It has become increasingly clear, over the last few years of internet life, that no basic survival skill can trump the ability to smell horseshit in all its many and various forms. It is, after all, everywhere these days: Flooding social media, seeping into occasional Hollywood projects, and most especially spouting, in colorful and creative arcs, from the mouths of people working to make money off of the gold rush fad occurring around generative artificial intelligence. You have to learn to sniff it out, or risk spending the rest of your life stuck as a gormless chump.
Take, for instance, a panel that went down this weekend at the Zurich Summit—the industry-focused sidebar of the currently running Zurich Film Festival. The participants were Eline Van Der Velden, head of AI video-production company Particle6, and Verena Puhm, who runs the similarly focused Luma AI. The pair were being interviewed by Deadline about their current spate of products, when Van Der Velden made a really weird statement: That her company Xicoia’s new “virtual actress,” a collection of AI video and voice that the firm calls “Tilly Norwood,” would soon be signed by a Hollywood agency. Van Der Velden, who describes Xicoia as a “virtual talent studio,” didn’t give any specifics about who’d step up to perform this alleged act of big-money deal-making, but was happy to use the untested assertion as part of a narrative she and Puhm were pushing, suggesting that filmmakers are softening, sometimes secretly, on the use of AI in making movies and TV.
And, let us be clear: The signing thing may actually happen. Hollywood talent agencies like a faddish publicity stunt as much as the next people, and the raw PR value of “First agency to sign an AI ‘actor’!” could easily lure people into embarrassing territory. (A couple of weeks ago, a little-known record label called Hallwood Media got itself some headlines by signing an AI user named Telisha “Nikki” Jones, who’s used genAI tools to create music and visuals for a fake musician called “Xania Monet.”) But it’s just as clear that the narrative that Van Der Velden and Puhm are selling—buoyed along with headlines like Deadline‘s guileless “Talent agents circle AI actress Tilly Norwood”—are so strident precisely because the whole system only works if people buy into the horseshit. That’s how fads work: A tiny amount of flash, backed up by a rocket engine of FOMO, pushing people past the bounds of commons sense—because heaven forfend you wind up as the last agency to sign their first AI actor, right?
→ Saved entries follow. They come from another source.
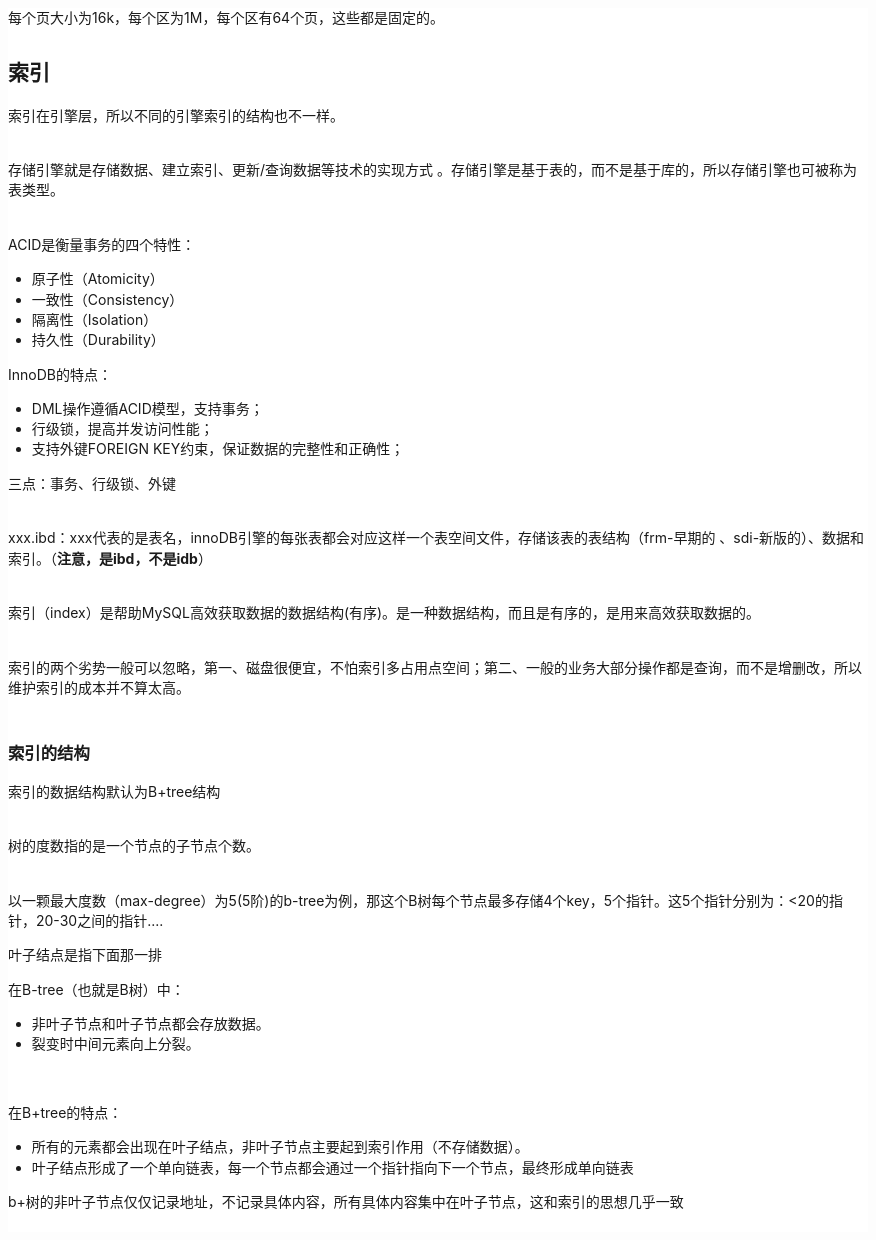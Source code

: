 每个页大小为16k，每个区为1M，每个区有64个页，这些都是固定的。


## 索引
索引在引擎层，所以不同的引擎索引的结构也不一样。<br>
<br>

存储引擎就是存储数据、建立索引、更新/查询数据等技术的实现方式 。存储引擎是基于表的，而不是基于库的，所以存储引擎也可被称为表类型。<br>
<br>

ACID是衡量事务的四个特性：
- 原子性（Atomicity）
- 一致性（Consistency）
- 隔离性（Isolation）
- 持久性（Durability）

InnoDB的特点：

- DML操作遵循ACID模型，支持事务；
- 行级锁，提高并发访问性能；
- 支持外键FOREIGN KEY约束，保证数据的完整性和正确性；

三点：事务、行级锁、外键<br>
<br>

xxx.ibd：xxx代表的是表名，innoDB引擎的每张表都会对应这样一个表空间文件，存储该表的表结构（frm-早期的 、sdi-新版的）、数据和索引。（**注意，是ibd，不是idb**）<br>
<br>

索引（index）是帮助MySQL高效获取数据的数据结构(有序)。是一种数据结构，而且是有序的，是用来高效获取数据的。<br>
<br>

索引的两个劣势一般可以忽略，第一、磁盘很便宜，不怕索引多占用点空间；第二、一般的业务大部分操作都是查询，而不是增删改，所以维护索引的成本并不算太高。<br>
<br>


### 索引的结构

索引的数据结构默认为B+tree结构<br>
<br>

树的度数指的是一个节点的子节点个数。<br>
<br>

以一颗最大度数（max-degree）为5(5阶)的b-tree为例，那这个B树每个节点最多存储4个key，5个指针。这5个指针分别为：<20的指针，20-30之间的指针....

叶子结点是指下面那一排

在B-tree（也就是B树）中：
- 非叶子节点和叶子节点都会存放数据。
- 裂变时中间元素向上分裂。
<br>

在B+tree的特点：
- 所有的元素都会出现在叶子结点，非叶子节点主要起到索引作用（不存储数据）。
- 叶子结点形成了一个单向链表，每一个节点都会通过一个指针指向下一个节点，最终形成单向链表

b+树的非叶子节点仅仅记录地址，不记录具体内容，所有具体内容集中在叶子节点，这和索引的思想几乎一致<br>
<br>
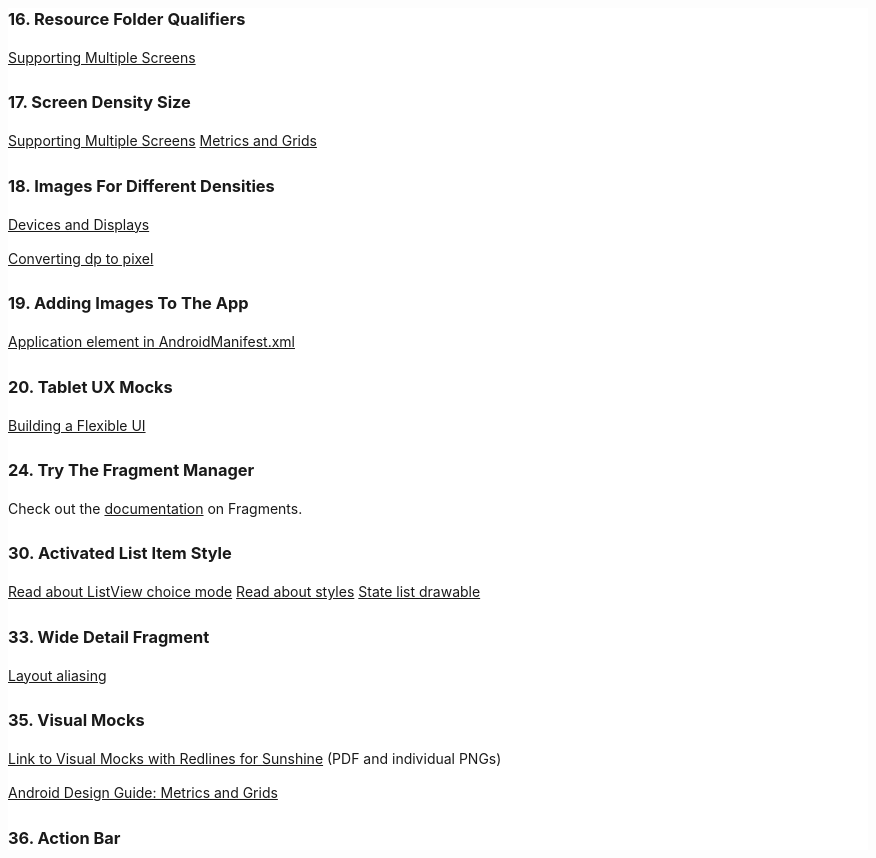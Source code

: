 ### 16. Resource Folder Qualifiers ###

[Supporting Multiple Screens](http://developer.android.com/guide/practices/screens_support.html)

### 17. Screen Density Size ###

[Supporting Multiple Screens](http://developer.android.com/guide/practices/screens_support.html)
[Metrics and Grids](http://developer.android.com/design/style/metrics-grids.html)

### 18. Images For Different Densities ###

[Devices and Displays](https://developer.android.com/design/style/devices-displays.html)

[Converting dp to pixel](http://developer.android.com/guide/practices/screens_support.html#dips-pels)

### 19. Adding Images To The App ###

[Application element in AndroidManifest.xml](http://developer.android.com/guide/topics/manifest/application-element.html)

### 20. Tablet UX Mocks ###

[Building a Flexible UI](http://developer.android.com/training/basics/fragments/fragment-ui.html)

### 24. Try The Fragment Manager ###

Check out the [documentation](http://developer.android.com/guide/components/fragments.html) on Fragments.

### 30. Activated List Item Style ###

[Read about ListView choice mode](http://developer.android.com/reference/android/widget/AbsListView.html#attr_android:choiceMode)
[Read about styles](http://developer.android.com/guide/topics/ui/themes.html)
[State list drawable](http://developer.android.com/guide/topics/resources/drawable-resource.html#StateList)

### 33. Wide Detail Fragment ###

[Layout aliasing](http://developer.android.com/training/multiscreen/screensizes.html#TaskUseAliasFilters)

### 35. Visual Mocks ###

[Link to Visual Mocks with Redlines for Sunshine](https://www.udacity.com/wiki/ud853/design_assets) (PDF and individual PNGs)

[Android Design Guide: Metrics and Grids](https://developer.android.com/design/style/metrics-grids.html)

### 36. Action Bar ###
For what it’s worth, you can evaluate “Tilly’s” “performance” for yourself: Van Der Velden has been soft-launching the model in various little avenues of social media, including an Instagram “comedy sketch” that—and we can only speak for ourselves—produces such a hideous uncanny valley effect in its attempt to replicate the way human bodies and mouths move that it gave us a full-on case of the screaming fantods. Will “Tilly Norwood” be signed by these “circling” Hollywood agents? It never pays to underestimate people who think they can find money by digging into copious mounds of horseshit because, as we’ve said, it seems to be our last remaining renewable resource. Even so—you don’t necessarily want to shake their hands in the aftermath, yeah?